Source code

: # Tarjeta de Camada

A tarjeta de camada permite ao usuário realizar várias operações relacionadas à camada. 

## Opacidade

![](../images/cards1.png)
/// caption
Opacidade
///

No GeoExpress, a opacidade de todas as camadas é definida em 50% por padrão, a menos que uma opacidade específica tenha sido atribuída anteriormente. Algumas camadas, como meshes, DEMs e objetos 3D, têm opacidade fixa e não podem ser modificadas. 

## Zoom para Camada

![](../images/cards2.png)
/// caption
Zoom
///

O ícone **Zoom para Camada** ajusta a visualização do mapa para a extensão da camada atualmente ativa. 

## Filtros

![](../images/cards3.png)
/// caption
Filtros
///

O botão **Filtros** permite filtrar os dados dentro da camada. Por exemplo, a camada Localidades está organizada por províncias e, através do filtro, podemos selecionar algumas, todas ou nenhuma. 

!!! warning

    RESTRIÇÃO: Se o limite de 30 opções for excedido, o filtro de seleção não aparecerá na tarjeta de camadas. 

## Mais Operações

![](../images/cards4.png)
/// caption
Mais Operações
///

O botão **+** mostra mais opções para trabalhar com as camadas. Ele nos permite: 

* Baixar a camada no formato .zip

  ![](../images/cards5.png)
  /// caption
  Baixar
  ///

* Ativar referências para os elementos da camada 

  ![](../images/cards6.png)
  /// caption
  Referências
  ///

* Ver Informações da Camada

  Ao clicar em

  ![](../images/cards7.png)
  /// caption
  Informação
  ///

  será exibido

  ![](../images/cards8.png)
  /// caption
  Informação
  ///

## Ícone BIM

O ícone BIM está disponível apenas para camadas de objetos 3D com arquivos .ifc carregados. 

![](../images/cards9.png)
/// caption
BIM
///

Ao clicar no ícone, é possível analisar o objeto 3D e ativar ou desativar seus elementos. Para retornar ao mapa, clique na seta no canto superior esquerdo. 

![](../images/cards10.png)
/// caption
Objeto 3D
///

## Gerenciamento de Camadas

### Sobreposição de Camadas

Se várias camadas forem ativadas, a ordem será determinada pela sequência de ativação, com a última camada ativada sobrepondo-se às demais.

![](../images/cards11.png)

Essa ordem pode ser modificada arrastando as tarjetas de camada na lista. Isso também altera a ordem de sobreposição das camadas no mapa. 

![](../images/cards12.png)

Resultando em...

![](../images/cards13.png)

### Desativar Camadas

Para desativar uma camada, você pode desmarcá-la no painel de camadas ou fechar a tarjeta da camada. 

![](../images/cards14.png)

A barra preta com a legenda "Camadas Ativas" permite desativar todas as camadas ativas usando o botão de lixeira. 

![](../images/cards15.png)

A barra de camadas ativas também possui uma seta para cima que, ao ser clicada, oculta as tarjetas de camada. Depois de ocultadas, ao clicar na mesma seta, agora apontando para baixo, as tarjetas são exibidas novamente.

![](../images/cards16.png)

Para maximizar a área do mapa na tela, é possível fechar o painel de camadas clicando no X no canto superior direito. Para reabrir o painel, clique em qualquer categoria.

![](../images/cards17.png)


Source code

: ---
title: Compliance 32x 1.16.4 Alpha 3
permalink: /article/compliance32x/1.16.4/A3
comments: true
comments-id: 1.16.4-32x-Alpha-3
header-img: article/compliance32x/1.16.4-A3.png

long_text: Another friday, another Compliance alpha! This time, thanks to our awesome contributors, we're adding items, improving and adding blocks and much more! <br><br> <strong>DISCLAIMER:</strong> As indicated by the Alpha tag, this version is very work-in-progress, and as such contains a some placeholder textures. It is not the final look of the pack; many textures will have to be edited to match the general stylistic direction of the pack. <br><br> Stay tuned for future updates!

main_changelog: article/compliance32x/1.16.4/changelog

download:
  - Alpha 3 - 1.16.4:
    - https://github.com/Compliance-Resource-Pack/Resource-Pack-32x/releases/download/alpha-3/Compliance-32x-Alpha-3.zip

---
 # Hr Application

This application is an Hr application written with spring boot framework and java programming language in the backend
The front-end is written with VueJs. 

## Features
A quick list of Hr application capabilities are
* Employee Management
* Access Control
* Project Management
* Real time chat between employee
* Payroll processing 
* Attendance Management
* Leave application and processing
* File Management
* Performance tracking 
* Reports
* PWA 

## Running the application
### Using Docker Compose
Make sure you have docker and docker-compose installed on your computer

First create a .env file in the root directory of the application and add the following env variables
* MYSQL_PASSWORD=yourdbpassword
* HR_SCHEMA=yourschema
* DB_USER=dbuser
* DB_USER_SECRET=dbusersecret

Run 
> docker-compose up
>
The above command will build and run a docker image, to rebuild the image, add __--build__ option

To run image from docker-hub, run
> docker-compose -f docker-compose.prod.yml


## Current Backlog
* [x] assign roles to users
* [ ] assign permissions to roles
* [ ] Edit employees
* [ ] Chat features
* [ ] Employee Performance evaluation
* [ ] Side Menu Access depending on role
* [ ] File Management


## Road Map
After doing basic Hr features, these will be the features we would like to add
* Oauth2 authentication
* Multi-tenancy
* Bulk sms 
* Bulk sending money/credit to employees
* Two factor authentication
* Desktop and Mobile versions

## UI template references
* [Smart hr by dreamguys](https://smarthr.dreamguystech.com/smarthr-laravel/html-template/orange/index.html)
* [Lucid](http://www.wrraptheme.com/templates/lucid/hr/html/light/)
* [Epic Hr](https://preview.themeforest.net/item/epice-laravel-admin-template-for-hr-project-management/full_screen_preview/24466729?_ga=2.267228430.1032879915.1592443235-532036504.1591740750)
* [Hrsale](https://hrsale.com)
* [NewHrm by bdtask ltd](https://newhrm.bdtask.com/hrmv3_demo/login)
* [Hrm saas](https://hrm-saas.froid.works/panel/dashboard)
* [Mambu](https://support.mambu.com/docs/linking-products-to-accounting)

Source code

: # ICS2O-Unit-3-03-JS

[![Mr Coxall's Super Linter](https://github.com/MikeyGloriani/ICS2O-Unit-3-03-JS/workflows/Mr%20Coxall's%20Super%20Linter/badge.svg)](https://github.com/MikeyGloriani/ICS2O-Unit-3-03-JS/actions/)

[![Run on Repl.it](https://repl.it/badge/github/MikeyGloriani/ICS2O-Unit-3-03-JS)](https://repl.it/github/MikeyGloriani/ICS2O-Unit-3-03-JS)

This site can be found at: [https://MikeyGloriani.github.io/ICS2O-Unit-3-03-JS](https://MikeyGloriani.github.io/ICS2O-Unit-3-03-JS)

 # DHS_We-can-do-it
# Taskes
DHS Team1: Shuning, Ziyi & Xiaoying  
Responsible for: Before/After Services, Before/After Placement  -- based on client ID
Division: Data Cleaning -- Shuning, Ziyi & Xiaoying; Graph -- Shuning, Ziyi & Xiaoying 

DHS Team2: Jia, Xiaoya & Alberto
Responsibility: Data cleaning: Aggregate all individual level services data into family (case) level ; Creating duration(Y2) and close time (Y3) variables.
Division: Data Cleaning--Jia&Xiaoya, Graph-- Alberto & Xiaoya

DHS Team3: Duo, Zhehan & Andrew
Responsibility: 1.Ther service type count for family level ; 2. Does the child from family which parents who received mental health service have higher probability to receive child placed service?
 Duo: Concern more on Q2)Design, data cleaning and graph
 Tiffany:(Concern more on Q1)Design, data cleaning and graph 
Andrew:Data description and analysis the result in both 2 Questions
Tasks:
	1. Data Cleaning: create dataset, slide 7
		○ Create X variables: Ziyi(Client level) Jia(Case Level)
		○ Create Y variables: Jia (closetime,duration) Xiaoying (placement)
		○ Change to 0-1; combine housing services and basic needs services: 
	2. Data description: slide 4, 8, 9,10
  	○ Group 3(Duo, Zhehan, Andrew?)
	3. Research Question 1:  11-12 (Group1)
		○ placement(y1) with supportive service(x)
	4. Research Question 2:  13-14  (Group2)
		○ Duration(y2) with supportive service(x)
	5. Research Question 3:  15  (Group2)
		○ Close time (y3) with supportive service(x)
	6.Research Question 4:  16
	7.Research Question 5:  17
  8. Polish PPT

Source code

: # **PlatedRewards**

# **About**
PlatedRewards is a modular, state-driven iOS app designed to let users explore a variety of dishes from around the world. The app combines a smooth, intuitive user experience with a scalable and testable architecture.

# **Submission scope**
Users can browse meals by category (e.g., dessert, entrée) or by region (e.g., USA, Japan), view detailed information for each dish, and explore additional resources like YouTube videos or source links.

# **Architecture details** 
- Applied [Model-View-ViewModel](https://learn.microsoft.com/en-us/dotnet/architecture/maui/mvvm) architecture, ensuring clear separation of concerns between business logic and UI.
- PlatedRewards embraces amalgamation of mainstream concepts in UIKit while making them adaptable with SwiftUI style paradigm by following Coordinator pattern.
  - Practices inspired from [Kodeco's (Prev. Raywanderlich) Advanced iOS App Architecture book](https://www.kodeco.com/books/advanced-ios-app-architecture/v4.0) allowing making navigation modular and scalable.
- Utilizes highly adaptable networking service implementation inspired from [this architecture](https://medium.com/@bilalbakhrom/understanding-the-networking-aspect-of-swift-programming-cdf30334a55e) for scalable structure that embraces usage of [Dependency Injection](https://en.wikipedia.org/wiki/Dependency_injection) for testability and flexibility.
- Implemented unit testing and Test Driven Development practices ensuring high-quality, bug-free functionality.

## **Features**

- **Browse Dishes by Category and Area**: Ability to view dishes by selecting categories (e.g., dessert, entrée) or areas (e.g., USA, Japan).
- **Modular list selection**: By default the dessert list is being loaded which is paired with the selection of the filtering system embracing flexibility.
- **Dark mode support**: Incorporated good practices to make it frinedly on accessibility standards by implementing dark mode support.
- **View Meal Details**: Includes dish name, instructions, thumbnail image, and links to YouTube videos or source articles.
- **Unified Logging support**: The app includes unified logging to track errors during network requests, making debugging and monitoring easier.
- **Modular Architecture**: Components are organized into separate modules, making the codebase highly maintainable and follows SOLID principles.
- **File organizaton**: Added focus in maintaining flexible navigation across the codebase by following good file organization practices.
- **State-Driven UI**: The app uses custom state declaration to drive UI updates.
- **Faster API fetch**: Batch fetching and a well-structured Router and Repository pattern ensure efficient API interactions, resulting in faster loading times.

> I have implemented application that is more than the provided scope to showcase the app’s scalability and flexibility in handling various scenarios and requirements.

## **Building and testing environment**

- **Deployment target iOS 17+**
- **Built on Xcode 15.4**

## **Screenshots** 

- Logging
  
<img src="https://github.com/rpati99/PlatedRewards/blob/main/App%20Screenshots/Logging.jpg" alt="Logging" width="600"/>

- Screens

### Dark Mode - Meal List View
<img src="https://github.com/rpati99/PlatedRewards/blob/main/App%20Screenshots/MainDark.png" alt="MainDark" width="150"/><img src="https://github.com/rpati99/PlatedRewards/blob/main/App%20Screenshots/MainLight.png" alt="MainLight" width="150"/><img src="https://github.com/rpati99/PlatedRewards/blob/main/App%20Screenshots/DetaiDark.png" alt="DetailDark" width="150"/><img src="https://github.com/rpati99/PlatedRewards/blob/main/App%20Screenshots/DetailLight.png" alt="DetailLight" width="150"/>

________________

What to do: State the number of lines in the data that carry "será", and add nothing to it.

Written response: 2